- The problem: Reproduce the entries below exactly, but only from the line containing "- Mejora la fuerza" to the line containing "- Ejercicios básicos: Realiza", inclusive.

===============

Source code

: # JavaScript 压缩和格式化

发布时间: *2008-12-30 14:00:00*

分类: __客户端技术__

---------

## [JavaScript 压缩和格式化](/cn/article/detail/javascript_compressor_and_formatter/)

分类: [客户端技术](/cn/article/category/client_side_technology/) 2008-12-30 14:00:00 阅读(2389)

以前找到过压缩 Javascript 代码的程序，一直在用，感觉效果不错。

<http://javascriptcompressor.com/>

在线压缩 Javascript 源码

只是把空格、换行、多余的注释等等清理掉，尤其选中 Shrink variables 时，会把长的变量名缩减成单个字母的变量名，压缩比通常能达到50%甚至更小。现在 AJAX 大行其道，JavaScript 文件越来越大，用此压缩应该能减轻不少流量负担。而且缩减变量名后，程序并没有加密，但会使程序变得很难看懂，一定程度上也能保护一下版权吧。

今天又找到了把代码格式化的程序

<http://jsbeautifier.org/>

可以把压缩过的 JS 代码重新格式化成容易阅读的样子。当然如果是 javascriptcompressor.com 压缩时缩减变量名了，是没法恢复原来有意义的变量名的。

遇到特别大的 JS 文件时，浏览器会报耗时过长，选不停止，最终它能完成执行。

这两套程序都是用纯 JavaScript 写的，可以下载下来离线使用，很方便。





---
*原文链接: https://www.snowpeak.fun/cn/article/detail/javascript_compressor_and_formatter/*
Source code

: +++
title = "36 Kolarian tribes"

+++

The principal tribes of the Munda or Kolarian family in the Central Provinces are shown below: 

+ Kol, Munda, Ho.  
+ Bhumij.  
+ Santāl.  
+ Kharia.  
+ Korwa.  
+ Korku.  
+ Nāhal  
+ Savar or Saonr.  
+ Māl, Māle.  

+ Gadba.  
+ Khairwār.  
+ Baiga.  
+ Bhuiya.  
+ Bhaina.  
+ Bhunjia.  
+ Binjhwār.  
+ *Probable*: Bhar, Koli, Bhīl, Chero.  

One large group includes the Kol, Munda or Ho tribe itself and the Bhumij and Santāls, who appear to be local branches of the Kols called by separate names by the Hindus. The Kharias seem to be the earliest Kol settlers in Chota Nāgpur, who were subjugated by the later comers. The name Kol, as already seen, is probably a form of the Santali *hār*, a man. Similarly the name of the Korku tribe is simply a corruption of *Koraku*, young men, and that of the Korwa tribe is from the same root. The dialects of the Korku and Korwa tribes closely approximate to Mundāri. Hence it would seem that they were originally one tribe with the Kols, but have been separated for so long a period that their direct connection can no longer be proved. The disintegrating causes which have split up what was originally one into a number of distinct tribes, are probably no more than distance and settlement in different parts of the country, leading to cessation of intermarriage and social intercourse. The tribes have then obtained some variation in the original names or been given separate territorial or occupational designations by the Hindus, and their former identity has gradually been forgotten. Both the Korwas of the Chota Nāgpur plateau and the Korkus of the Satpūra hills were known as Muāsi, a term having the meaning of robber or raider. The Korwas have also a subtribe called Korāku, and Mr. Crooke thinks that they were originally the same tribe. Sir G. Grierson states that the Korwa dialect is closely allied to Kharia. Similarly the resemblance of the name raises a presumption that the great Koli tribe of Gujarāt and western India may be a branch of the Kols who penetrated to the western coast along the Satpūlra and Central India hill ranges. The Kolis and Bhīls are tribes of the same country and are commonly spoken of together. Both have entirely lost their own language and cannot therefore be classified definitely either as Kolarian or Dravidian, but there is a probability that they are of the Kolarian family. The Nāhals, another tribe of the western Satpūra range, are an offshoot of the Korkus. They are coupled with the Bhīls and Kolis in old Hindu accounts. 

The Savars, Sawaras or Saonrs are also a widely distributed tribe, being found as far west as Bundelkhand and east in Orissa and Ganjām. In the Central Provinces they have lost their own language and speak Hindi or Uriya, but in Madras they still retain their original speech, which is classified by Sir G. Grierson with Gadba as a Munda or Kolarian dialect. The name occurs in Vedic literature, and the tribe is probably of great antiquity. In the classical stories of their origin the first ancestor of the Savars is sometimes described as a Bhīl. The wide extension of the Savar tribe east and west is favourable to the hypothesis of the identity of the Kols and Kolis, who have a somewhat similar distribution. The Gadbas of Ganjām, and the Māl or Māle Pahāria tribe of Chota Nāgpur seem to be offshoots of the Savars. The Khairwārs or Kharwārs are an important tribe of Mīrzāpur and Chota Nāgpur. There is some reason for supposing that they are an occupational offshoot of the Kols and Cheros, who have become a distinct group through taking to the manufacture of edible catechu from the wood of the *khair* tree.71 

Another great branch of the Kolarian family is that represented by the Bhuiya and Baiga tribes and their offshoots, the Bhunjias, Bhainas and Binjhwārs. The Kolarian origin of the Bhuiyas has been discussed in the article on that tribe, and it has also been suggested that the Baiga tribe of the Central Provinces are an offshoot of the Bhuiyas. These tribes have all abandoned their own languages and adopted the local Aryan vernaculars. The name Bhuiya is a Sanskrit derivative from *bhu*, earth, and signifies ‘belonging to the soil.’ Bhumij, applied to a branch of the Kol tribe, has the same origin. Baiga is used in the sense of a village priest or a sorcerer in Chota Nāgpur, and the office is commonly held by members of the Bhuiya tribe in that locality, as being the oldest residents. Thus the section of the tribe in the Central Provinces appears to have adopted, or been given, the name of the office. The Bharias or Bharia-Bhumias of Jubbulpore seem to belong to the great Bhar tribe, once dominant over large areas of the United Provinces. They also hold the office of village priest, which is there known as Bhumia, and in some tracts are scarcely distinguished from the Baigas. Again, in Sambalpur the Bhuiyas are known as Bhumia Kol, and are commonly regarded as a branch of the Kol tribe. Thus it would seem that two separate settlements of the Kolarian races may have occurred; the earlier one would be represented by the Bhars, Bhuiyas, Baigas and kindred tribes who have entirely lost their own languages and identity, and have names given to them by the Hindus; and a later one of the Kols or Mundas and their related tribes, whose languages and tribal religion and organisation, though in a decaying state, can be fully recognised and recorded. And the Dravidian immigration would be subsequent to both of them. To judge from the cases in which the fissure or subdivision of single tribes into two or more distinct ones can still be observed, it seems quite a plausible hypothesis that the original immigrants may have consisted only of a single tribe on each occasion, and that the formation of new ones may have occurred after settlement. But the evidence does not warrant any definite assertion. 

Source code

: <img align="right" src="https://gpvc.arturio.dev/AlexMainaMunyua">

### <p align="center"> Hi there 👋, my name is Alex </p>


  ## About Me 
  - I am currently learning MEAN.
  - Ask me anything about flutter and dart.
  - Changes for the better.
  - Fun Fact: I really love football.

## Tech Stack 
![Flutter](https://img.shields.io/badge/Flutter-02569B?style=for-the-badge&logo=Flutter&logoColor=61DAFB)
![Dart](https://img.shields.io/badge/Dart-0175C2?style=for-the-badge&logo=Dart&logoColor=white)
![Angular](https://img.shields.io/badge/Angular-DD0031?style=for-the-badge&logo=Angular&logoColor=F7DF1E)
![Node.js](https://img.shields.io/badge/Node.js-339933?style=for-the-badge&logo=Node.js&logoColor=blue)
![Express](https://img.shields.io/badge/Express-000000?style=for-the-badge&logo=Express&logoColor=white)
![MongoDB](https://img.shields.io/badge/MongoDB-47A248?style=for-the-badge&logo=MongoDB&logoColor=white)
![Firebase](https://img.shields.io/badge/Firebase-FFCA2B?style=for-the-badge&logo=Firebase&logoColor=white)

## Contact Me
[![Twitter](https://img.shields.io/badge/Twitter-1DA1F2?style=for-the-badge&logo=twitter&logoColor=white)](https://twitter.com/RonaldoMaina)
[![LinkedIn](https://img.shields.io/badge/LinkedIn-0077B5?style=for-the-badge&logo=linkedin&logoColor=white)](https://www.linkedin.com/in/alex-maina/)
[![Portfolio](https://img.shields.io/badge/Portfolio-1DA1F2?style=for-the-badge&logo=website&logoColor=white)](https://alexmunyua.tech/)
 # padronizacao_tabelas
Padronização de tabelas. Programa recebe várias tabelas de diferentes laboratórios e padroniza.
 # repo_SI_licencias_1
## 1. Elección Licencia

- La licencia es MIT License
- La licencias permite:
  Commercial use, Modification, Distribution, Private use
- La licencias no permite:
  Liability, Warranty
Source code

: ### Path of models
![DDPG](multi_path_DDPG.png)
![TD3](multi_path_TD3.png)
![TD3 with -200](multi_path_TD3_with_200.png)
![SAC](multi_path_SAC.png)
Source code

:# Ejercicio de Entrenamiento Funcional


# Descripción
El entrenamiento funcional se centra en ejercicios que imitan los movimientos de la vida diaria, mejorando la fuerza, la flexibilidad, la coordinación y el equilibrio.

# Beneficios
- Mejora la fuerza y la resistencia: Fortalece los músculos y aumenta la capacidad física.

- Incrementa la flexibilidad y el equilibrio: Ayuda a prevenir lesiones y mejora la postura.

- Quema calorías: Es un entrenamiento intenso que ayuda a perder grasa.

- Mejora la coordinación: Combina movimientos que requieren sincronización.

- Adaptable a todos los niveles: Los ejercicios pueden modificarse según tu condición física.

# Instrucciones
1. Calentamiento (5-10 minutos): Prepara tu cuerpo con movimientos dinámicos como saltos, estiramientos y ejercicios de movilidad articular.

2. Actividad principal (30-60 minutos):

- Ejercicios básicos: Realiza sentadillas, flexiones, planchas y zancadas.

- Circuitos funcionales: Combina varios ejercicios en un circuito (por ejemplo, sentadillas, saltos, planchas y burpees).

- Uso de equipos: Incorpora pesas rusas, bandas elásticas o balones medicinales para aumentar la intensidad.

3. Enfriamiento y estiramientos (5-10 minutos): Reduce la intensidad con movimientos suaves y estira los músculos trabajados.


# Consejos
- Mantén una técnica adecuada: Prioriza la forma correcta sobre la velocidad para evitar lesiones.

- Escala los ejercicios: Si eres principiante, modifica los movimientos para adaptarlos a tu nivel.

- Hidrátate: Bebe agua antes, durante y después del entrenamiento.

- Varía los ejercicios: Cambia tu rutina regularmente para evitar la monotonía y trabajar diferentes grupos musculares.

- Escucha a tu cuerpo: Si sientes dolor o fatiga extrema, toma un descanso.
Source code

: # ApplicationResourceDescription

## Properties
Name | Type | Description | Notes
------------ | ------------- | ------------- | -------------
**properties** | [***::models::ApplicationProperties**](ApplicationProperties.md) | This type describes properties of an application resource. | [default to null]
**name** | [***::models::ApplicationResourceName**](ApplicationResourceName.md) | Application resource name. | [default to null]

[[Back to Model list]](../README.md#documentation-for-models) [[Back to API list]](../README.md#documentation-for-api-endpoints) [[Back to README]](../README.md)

===============

- Task answer:
- Mejora la fuerza y la resistencia: Fortalece los músculos y aumenta la capacidad física.

- Incrementa la flexibilidad y el equilibrio: Ayuda a prevenir lesiones y mejora la postura.

- Quema calorías: Es un entrenamiento intenso que ayuda a perder grasa.

- Mejora la coordinación: Combina movimientos que requieren sincronización.

- Adaptable a todos los niveles: Los ejercicios pueden modificarse según tu condición física.

# Instrucciones
1. Calentamiento (5-10 minutos): Prepara tu cuerpo con movimientos dinámicos como saltos, estiramientos y ejercicios de movilidad articular.

2. Actividad principal (30-60 minutos):

- Ejercicios básicos: Realiza sentadillas, flexiones, planchas y zancadas.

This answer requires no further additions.